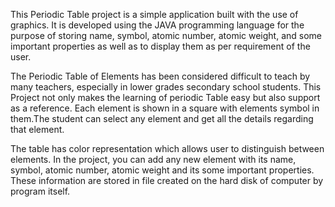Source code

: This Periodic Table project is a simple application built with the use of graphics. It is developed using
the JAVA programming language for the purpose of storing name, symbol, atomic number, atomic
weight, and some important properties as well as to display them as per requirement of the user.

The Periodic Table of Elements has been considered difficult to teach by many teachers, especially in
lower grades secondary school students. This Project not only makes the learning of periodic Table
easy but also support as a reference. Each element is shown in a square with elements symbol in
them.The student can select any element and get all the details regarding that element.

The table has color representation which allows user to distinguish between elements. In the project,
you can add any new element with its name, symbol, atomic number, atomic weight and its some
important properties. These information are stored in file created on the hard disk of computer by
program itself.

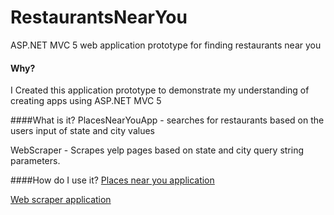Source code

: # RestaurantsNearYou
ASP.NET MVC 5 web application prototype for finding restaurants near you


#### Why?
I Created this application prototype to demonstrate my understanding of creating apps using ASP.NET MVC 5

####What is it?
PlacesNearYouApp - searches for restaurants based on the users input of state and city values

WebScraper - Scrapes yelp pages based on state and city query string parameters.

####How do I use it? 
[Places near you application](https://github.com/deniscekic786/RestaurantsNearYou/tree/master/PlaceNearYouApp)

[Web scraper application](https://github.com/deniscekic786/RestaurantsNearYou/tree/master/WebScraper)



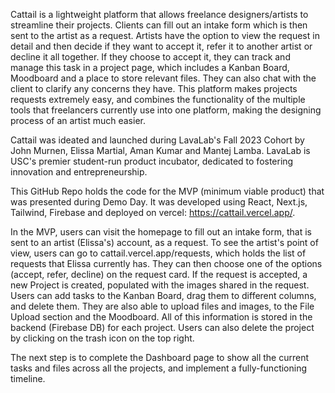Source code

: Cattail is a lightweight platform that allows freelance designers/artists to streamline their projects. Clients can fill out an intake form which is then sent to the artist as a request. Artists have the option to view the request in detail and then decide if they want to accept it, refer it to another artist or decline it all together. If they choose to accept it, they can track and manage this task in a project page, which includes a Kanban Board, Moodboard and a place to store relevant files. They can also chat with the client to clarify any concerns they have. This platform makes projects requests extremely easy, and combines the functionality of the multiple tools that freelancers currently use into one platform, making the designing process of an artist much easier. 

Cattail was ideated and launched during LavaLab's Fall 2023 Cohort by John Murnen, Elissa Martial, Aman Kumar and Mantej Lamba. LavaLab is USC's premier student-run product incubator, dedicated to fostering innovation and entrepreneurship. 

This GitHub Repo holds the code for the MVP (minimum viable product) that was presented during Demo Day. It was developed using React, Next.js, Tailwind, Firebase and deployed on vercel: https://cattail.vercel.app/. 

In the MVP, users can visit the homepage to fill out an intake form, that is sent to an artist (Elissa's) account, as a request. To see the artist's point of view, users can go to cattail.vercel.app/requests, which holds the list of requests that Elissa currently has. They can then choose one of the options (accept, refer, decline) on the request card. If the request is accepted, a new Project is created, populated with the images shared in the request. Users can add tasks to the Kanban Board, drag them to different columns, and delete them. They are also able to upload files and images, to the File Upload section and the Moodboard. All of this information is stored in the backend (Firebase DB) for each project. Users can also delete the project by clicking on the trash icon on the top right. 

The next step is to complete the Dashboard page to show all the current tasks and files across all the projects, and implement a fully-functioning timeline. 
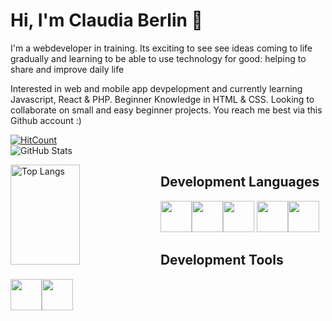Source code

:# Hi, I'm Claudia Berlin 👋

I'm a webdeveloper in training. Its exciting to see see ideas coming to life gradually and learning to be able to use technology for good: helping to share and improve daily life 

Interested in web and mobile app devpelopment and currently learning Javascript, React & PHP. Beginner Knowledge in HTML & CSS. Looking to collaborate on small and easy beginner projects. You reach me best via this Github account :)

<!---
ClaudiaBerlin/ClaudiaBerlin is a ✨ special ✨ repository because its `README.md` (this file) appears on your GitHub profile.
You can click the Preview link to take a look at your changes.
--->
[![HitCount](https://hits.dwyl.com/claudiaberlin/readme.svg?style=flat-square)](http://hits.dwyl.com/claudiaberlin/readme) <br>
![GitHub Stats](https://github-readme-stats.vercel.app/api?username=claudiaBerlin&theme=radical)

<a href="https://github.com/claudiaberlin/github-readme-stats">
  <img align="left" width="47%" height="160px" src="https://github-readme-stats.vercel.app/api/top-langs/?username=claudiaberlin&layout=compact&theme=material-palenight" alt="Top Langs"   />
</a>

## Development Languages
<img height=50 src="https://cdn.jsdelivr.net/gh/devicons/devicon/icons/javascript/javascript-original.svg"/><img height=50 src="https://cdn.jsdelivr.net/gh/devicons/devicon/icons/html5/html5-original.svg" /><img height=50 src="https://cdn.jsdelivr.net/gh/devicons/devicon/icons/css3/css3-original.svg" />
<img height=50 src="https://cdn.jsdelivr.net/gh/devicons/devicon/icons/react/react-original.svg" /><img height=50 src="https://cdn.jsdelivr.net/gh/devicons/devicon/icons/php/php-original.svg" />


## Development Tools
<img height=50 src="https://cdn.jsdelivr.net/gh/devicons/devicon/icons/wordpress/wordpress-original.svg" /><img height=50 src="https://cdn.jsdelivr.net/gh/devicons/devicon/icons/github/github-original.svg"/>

## Work to complete
Scan the entries above and copy each line where "icons" occurs.

## Solved exercise
<img height=50 src="https://cdn.jsdelivr.net/gh/devicons/devicon/icons/javascript/javascript-original.svg"/><img height=50 src="https://cdn.jsdelivr.net/gh/devicons/devicon/icons/html5/html5-original.svg" /><img height=50 src="https://cdn.jsdelivr.net/gh/devicons/devicon/icons/css3/css3-original.svg" />
<img height=50 src="https://cdn.jsdelivr.net/gh/devicons/devicon/icons/react/react-original.svg" /><img height=50 src="https://cdn.jsdelivr.net/gh/devicons/devicon/icons/php/php-original.svg" />
<img height=50 src="https://cdn.jsdelivr.net/gh/devicons/devicon/icons/wordpress/wordpress-original.svg" /><img height=50 src="https://cdn.jsdelivr.net/gh/devicons/devicon/icons/github/github-original.svg"/>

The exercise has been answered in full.